**INSTRUCTIONS TO FOLLOW**
Apart from the pictures, every record here must be copied word for word.

Collected data:

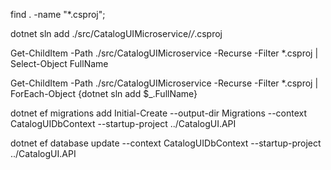 find . -name "*.csproj";

dotnet sln add ./src/CatalogUIMicroservice/*/*.csproj

Get-ChildItem -Path ./src/CatalogUIMicroservice -Recurse -Filter *.csproj | Select-Object FullName

Get-ChildItem -Path ./src/CatalogUIMicroservice -Recurse -Filter *.csproj | ForEach-Object {dotnet sln add $_.FullName}

dotnet ef migrations add Initial-Create --output-dir Migrations --context CatalogUIDbContext --startup-project ../CatalogUI.API

dotnet ef database update --context CatalogUIDbContext --startup-project ../CatalogUI.API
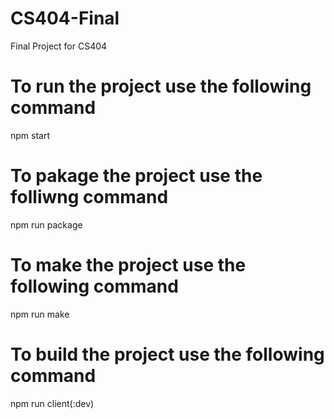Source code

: # CS404-Final
 Final Project for CS404

# To run the project use the following command
npm start

# To pakage the project use the folliwng command
npm run package

# To make the project use the following command
npm run make

# To build the project use the following command
npm run client(:dev)

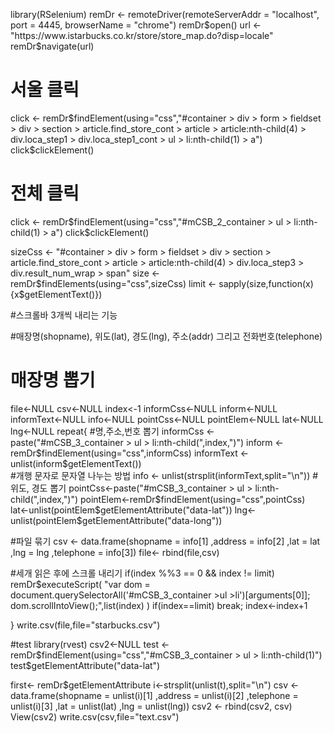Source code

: library(RSelenium)
remDr <- remoteDriver(remoteServerAddr = "localhost", port = 4445, browserName = "chrome")
remDr$open()
url <- "https://www.istarbucks.co.kr/store/store_map.do?disp=locale"
remDr$navigate(url)

# 서울 클릭
click <- remDr$findElement(using="css","#container > div > form > fieldset > div > section > article.find_store_cont > article > article:nth-child(4) > div.loca_step1 > div.loca_step1_cont > ul > li:nth-child(1) > a")
click$clickElement()
# 전체 클릭
click <- remDr$findElement(using="css","#mCSB_2_container > ul > li:nth-child(1) > a")
click$clickElement()

sizeCss <- "#container > div > form > fieldset > div > section > article.find_store_cont > article > article:nth-child(4) > div.loca_step3 > div.result_num_wrap > span"
size <- remDr$findElements(using="css",sizeCss)
limit <- sapply(size,function(x){x$getElementText()})


#스크롤바 3개씩 내리는 기능


#매장명(shopname), 위도(lat), 경도(lng), 주소(addr) 그리고 전화번호(telephone)

# 매장명 뽑기
file<-NULL
csv<-NULL
index<-1
informCss<-NULL
inform<-NULL
informText<-NULL
info<-NULL
pointCss<-NULL
pointElem<-NULL
lat<-NULL
lng<-NULL
repeat{
  #명,주소,번호 뽑기
  informCss <- paste("#mCSB_3_container > ul > li:nth-child(",index,")")
  inform <- remDr$findElement(using="css",informCss)
  informText <- unlist(inform$getElementText())  
  #개행 문자로 문자열 나누는 방법
  info <- unlist(strsplit(informText,split="\n"))
  #위도, 경도 뽑기
  pointCss<-paste("#mCSB_3_container > ul > li:nth-child(",index,")")
  pointElem<-remDr$findElement(using="css",pointCss)
  lat<-unlist(pointElem$getElementAttribute("data-lat"))
  lng<-unlist(pointElem$getElementAttribute("data-long"))

  #파일 묶기
  csv <- data.frame(shopname = info[1]
                    ,address = info[2]
                    ,lat = lat
                    ,lng = lng
                    ,telephone = info[3])
  file<- rbind(file,csv)

  #세개 읽은 후에 스크롤 내리기
  if(index %%3 == 0 && index != limit)
    remDr$executeScript(
      "var dom = document.querySelectorAll('#mCSB_3_container >ul >li')[arguments[0]];
    dom.scrollIntoView();",list(index)
    )
  if(index==limit) break;
  index<-index+1

}
write.csv(file,file="starbucks.csv")

  #test
  library(rvest)
  csv2<-NULL
  test <- remDr$findElement(using="css","#mCSB_3_container > ul > li:nth-child(1)")
   test$getElementAttribute("data-lat")

  first<- remDr$getElementAttribute
  i<-strsplit(unlist(t),split="\n")
  csv <- data.frame(shopname = unlist(i)[1]
                    ,address = unlist(i)[2]
                    ,telephone = unlist(i)[3]
                    ,lat = unlist(lat)
                    ,lng = unlist(lng))
  csv2 <- rbind(csv2, csv)
  View(csv2)
  write.csv(csv,file="text.csv")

**SOLUTION TO THIS EXERCISE**
 find . -name "*.csproj";

dotnet sln add ./src/CatalogUIMicroservice/*/*.csproj

Get-ChildItem -Path ./src/CatalogUIMicroservice -Recurse -Filter *.csproj | Select-Object FullName

Get-ChildItem -Path ./src/CatalogUIMicroservice -Recurse -Filter *.csproj | ForEach-Object {dotnet sln add $_.FullName}

dotnet ef migrations add Initial-Create --output-dir Migrations --context CatalogUIDbContext --startup-project ../CatalogUI.API

dotnet ef database update --context CatalogUIDbContext --startup-project ../CatalogUI.API
Source code

: # CS404-Final
 Final Project for CS404

# To run the project use the following command
npm start

# To pakage the project use the folliwng command
npm run package

# To make the project use the following command
npm run make

# To build the project use the following command
npm run client(:dev)

Source code

: library(RSelenium)
remDr <- remoteDriver(remoteServerAddr = "localhost", port = 4445, browserName = "chrome")
remDr$open()
url <- "https://www.istarbucks.co.kr/store/store_map.do?disp=locale"
remDr$navigate(url)

# 서울 클릭
click <- remDr$findElement(using="css","#container > div > form > fieldset > div > section > article.find_store_cont > article > article:nth-child(4) > div.loca_step1 > div.loca_step1_cont > ul > li:nth-child(1) > a")
click$clickElement()
# 전체 클릭
click <- remDr$findElement(using="css","#mCSB_2_container > ul > li:nth-child(1) > a")
click$clickElement()

sizeCss <- "#container > div > form > fieldset > div > section > article.find_store_cont > article > article:nth-child(4) > div.loca_step3 > div.result_num_wrap > span"
size <- remDr$findElements(using="css",sizeCss)
limit <- sapply(size,function(x){x$getElementText()})


#스크롤바 3개씩 내리는 기능


#매장명(shopname), 위도(lat), 경도(lng), 주소(addr) 그리고 전화번호(telephone)

# 매장명 뽑기
file<-NULL
csv<-NULL
index<-1
informCss<-NULL
inform<-NULL
informText<-NULL
info<-NULL
pointCss<-NULL
pointElem<-NULL
lat<-NULL
lng<-NULL
repeat{
  #명,주소,번호 뽑기
  informCss <- paste("#mCSB_3_container > ul > li:nth-child(",index,")")
  inform <- remDr$findElement(using="css",informCss)
  informText <- unlist(inform$getElementText())  
  #개행 문자로 문자열 나누는 방법
  info <- unlist(strsplit(informText,split="\n"))
  #위도, 경도 뽑기
  pointCss<-paste("#mCSB_3_container > ul > li:nth-child(",index,")")
  pointElem<-remDr$findElement(using="css",pointCss)
  lat<-unlist(pointElem$getElementAttribute("data-lat"))
  lng<-unlist(pointElem$getElementAttribute("data-long"))

  #파일 묶기
  csv <- data.frame(shopname = info[1]
                    ,address = info[2]
                    ,lat = lat
                    ,lng = lng
                    ,telephone = info[3])
  file<- rbind(file,csv)

  #세개 읽은 후에 스크롤 내리기
  if(index %%3 == 0 && index != limit)
    remDr$executeScript(
      "var dom = document.querySelectorAll('#mCSB_3_container >ul >li')[arguments[0]];
    dom.scrollIntoView();",list(index)
    )
  if(index==limit) break;
  index<-index+1

}
write.csv(file,file="starbucks.csv")

  #test
  library(rvest)
  csv2<-NULL
  test <- remDr$findElement(using="css","#mCSB_3_container > ul > li:nth-child(1)")
   test$getElementAttribute("data-lat")

  first<- remDr$getElementAttribute
  i<-strsplit(unlist(t),split="\n")
  csv <- data.frame(shopname = unlist(i)[1]
                    ,address = unlist(i)[2]
                    ,telephone = unlist(i)[3]
                    ,lat = unlist(lat)
                    ,lng = unlist(lng))
  csv2 <- rbind(csv2, csv)
  View(csv2)
  write.csv(csv,file="text.csv")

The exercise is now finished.